Senolytic drugs dasatinib and quercetin promote skin papilloma progression by eliminating senescent cells and impairing immune surveillance

Cellular senescence can function as a cell defense mechanism in halting tumorigenesis. It can also promote tumor progression through senescence-associated secreted phenotype (SASP). Yet how these two opposite pathophysiological processes play a role in the tumor microenvironment (TME) homeostasis remains elusive. Senolytics, exemplified by employing Dasatinib and Quercetin (D+Q), are designed to eliminate senescent cells in vivo in alleviating age-related diseases, but their impacts on tumor progression are much less understood.
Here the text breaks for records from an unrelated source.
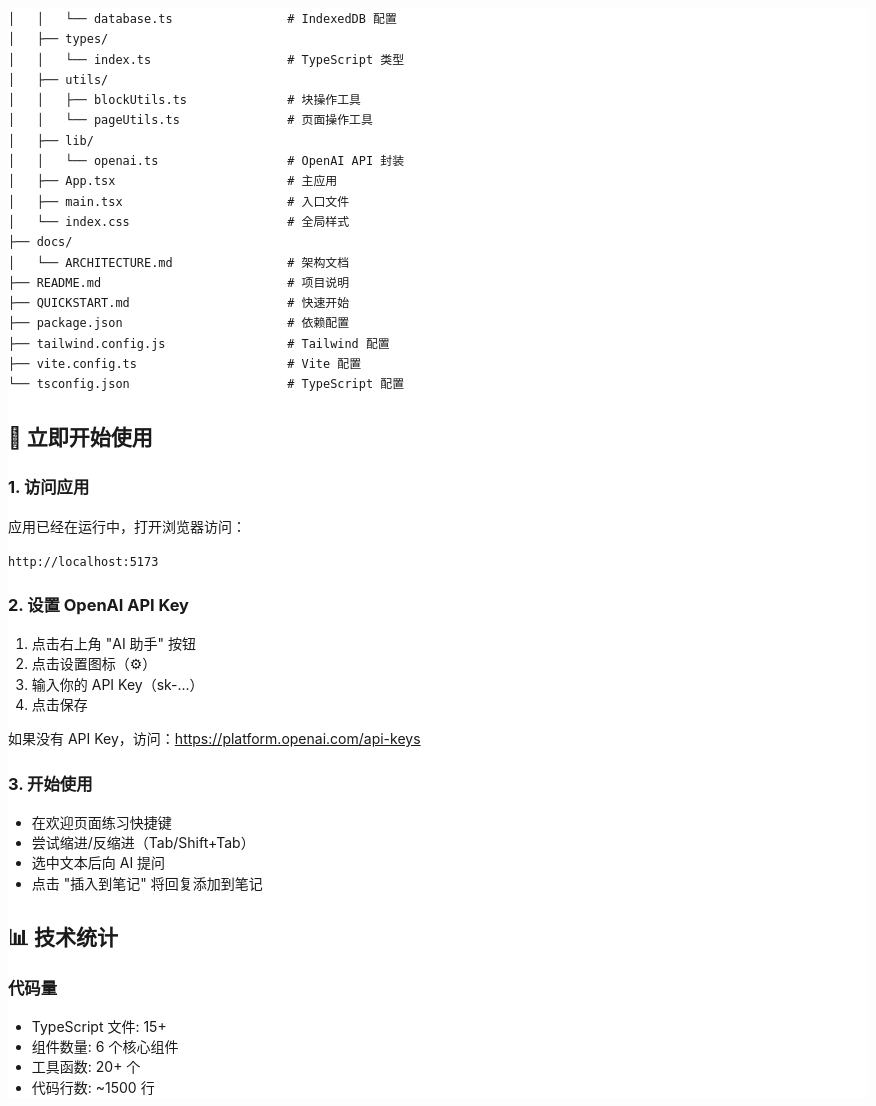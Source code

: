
 ```
│   │   └── database.ts                # IndexedDB 配置
│   ├── types/
│   │   └── index.ts                   # TypeScript 类型
│   ├── utils/
│   │   ├── blockUtils.ts              # 块操作工具
│   │   └── pageUtils.ts               # 页面操作工具
│   ├── lib/
│   │   └── openai.ts                  # OpenAI API 封装
│   ├── App.tsx                        # 主应用
│   ├── main.tsx                       # 入口文件
│   └── index.css                      # 全局样式
├── docs/
│   └── ARCHITECTURE.md                # 架构文档
├── README.md                          # 项目说明
├── QUICKSTART.md                      # 快速开始
├── package.json                       # 依赖配置
├── tailwind.config.js                 # Tailwind 配置
├── vite.config.ts                     # Vite 配置
└── tsconfig.json                      # TypeScript 配置
```

## 🚀 立即开始使用

### 1. 访问应用
应用已经在运行中，打开浏览器访问：
```
http://localhost:5173
```

### 2. 设置 OpenAI API Key
1. 点击右上角 "AI 助手" 按钮
2. 点击设置图标（⚙️）
3. 输入你的 API Key（sk-...）
4. 点击保存

如果没有 API Key，访问：https://platform.openai.com/api-keys

### 3. 开始使用
- 在欢迎页面练习快捷键
- 尝试缩进/反缩进（Tab/Shift+Tab）
- 选中文本后向 AI 提问
- 点击 "插入到笔记" 将回复添加到笔记

## 📊 技术统计

### 代码量
- TypeScript 文件: 15+
- 组件数量: 6 个核心组件
- 工具函数: 20+ 个
- 代码行数: ~1500 行
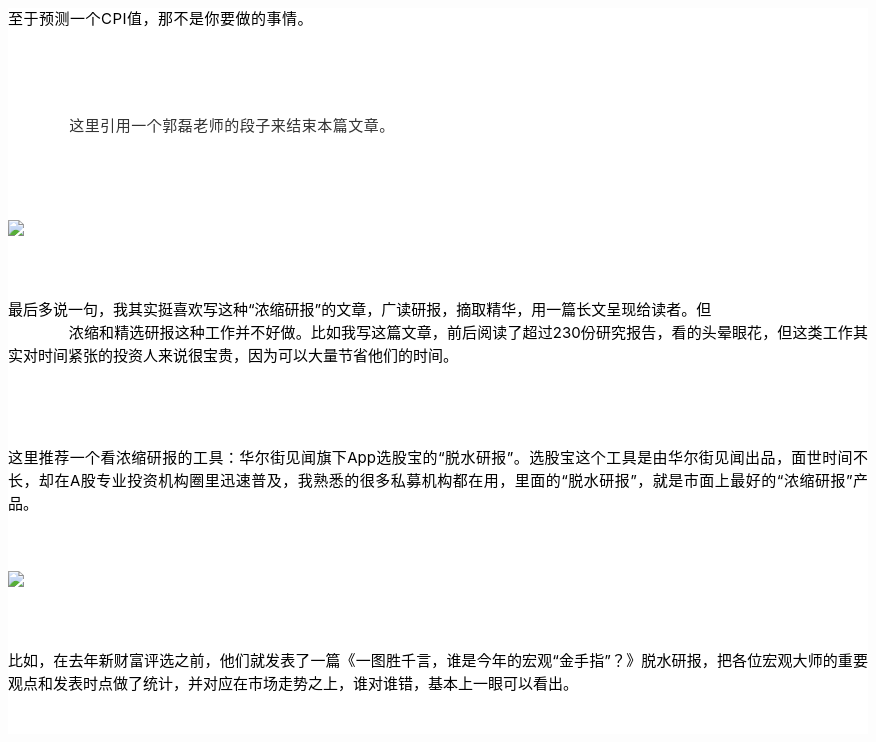 <span style="text-indent: 32px;font-size: 15px;letter-spacing: 0.5px;text-align: justify;color: #000000;">
              至于预测一个CPI值，那不是你要做的事情。
             </span>
</span>
</p>
<p style="font-size: 16px;max-width: 100%;min-height: 1em;color: rgb(62, 62, 62);line-height: 25.6px;text-align: justify;">
<br/>
</p>
<p style="font-size: 16px;max-width: 100%;min-height: 1em;color: rgb(62, 62, 62);line-height: 25.6px;text-align: justify;">
<span style="color: rgb(51, 51, 51);font-size: 15px;letter-spacing: 0.5px;text-align: justify;text-indent: 32px;white-space: pre-wrap;">
             这里引用一个郭磊老师的段子来结束本篇文章。
            </span>
</p>
<p style="font-size: 16px;">
<br/>
</p>
<p style="font-size: 16px;text-align: justify;">
<img class="" data-ratio="0.2865296803652968" data-src="" data-w="876" src="{{ '/img/3wyMy93vCLIvTFgQib8yzqh5fHU1uqpiaKgHxDY3UKYGPyRYkWjhnKVUpDLianSFHDjn5mcsGMX23yD55pQkpxXQw..png' | prepend: site.img | replace: '//','/' }}"/>
</p>
<p style="font-size: 16px;">
<br/>
</p>
<p style="font-size: 16px;text-align: justify;">
<span style="color: #010101;text-align: justify;text-indent: 32px;font-size: 15px;">
             最后多说一句，我其实挺喜欢写这种“浓缩研报”的文章，广读研报，摘取精华，用一篇长文呈现给读者。但
             <span style="color: #010101;font-size: 15px;text-align: justify;text-indent: 32px;white-space: pre-wrap;">
              浓缩和精选研报这种工作并不好做。比如我写这篇文章，前后阅读了超过230份研究报告，看的头晕眼花，但这类工作其实对时间紧张的投资人来说很宝贵，因为可以大量节省他们的时间。
             </span>
</span>
</p>
<p style="font-size: 16px;text-align: justify;">
<br/>
</p>
<p style="font-size: 16px;text-align: justify;">
<span style="color: #010101;text-align: justify;text-indent: 32px;font-size: 15px;">
             这里推荐一个看浓缩研报的工具：华尔街见闻旗下App选股宝的“脱水研报”。选股宝这个工具是由华尔街见闻出品，面世时间不长，却在A股专业投资机构圈里迅速普及，我熟悉的很多私募机构都在用，里面的“脱水研报”，就是市面上最好的“浓缩研报”产品。
            </span>
</p>
<p style="font-size: 16px;text-align: justify;">
<br/>
</p>
<p style="font-size: 16px;text-align: justify;">
<span style="color: #010101;text-align: justify;text-indent: 32px;font-size: 15px;">
<img class="" data-ratio="0.9051878354203936" data-src="" data-w="559" src="{{ '/img/3wyMy93vCLJianfcRia1vjZ7aicXZ5Gqu6a2uPDHCQAgcWUu9HU0vcOt30uRibxflVgtho5IPVnyQeIJO1lGvsN9Wg..png' | prepend: site.img | replace: '//','/' }}"/>
</span>
</p>
<p style="font-size: 16px;">
<br/>
</p>
<p style="font-size: 16px;text-align: justify;">
<span style="color: #010101;text-align: justify;text-indent: 32px;font-size: 15px;">
             比如，在去年新财富评选之前，他们就发表了一篇《一图胜千言，谁是今年的宏观“金手指”？》脱水研报，把各位宏观大师的重要观点和发表时点做了统计，并对应在市场走势之上，谁对谁错，基本上一眼可以看出。
            </span>
</p>
<p style="font-size: 16px;">
<br/>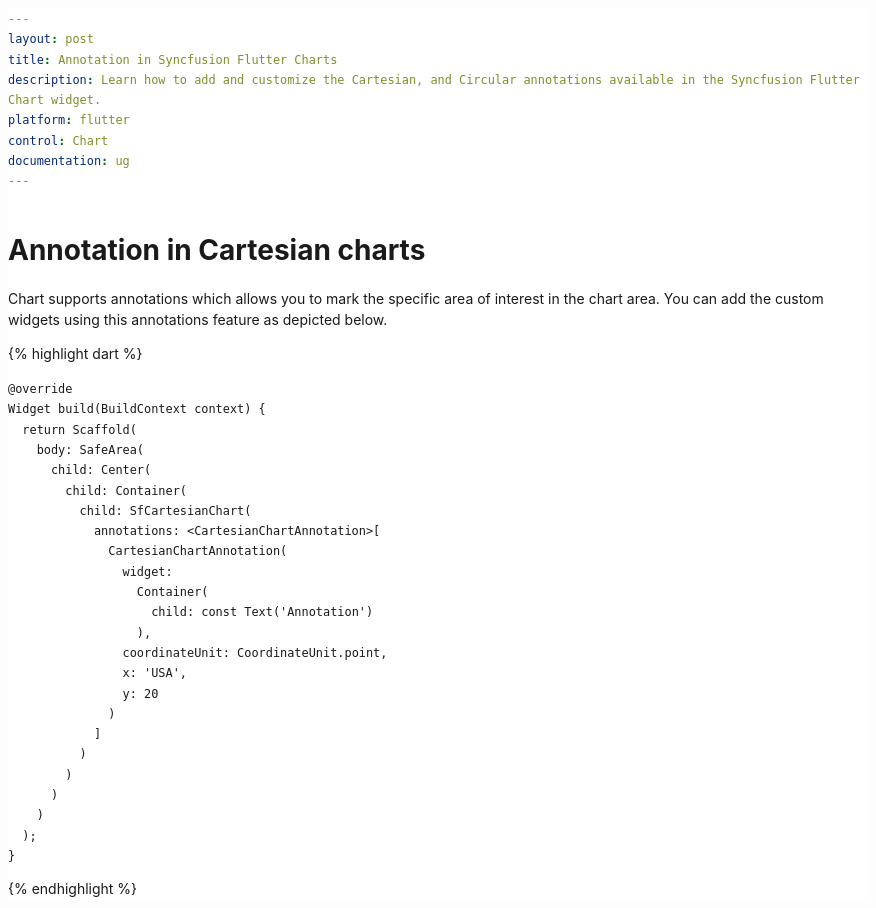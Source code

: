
 ```yaml
---
layout: post
title: Annotation in Syncfusion Flutter Charts
description: Learn how to add and customize the Cartesian, and Circular annotations available in the Syncfusion Flutter Chart widget.
platform: flutter
control: Chart
documentation: ug
---
```


# Annotation in Cartesian charts

Chart supports annotations which allows you to mark the specific area of interest in the chart area. You can add the custom widgets using this annotations feature as depicted below.

{% highlight dart %} 

    @override
    Widget build(BuildContext context) {
      return Scaffold(
        body: SafeArea(
          child: Center(
            child: Container(
              child: SfCartesianChart(
                annotations: <CartesianChartAnnotation>[
                  CartesianChartAnnotation(
                    widget: 
                      Container(
                        child: const Text('Annotation')
                      ),
                    coordinateUnit: CoordinateUnit.point,
                    x: 'USA',
                    y: 20
                  )
                ]
              )
            )
          )
        )
      );
    }

{% endhighlight %}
Here, using a DMBA/TPA-induced skin papilloma model in wild-type or IGF-1 transgenic mice, we found that while D+Q treatment promotes the transition of hyperplasia to papilloma, concomitant with reduced senescent cells in wild-type mice, it dramatically facilitates initiation and progression of papilloma in IGF-1 Tg mice, accompanied by elimination of senescent cells. Unexpectedly, we found that D+Q treatment leads to elevated PD-L1 expression and reduced CD8⁺ T cell and F4/80⁺ macrophage infiltration in B16-F10 syngeneic tumors. These results indicate that the overriding senescence is vital in skin papilloma progression and that senolytic drugs Dasatinib and Quercetin promote skin papilloma progression by eliminating senescent cells and impairing immune surveillance.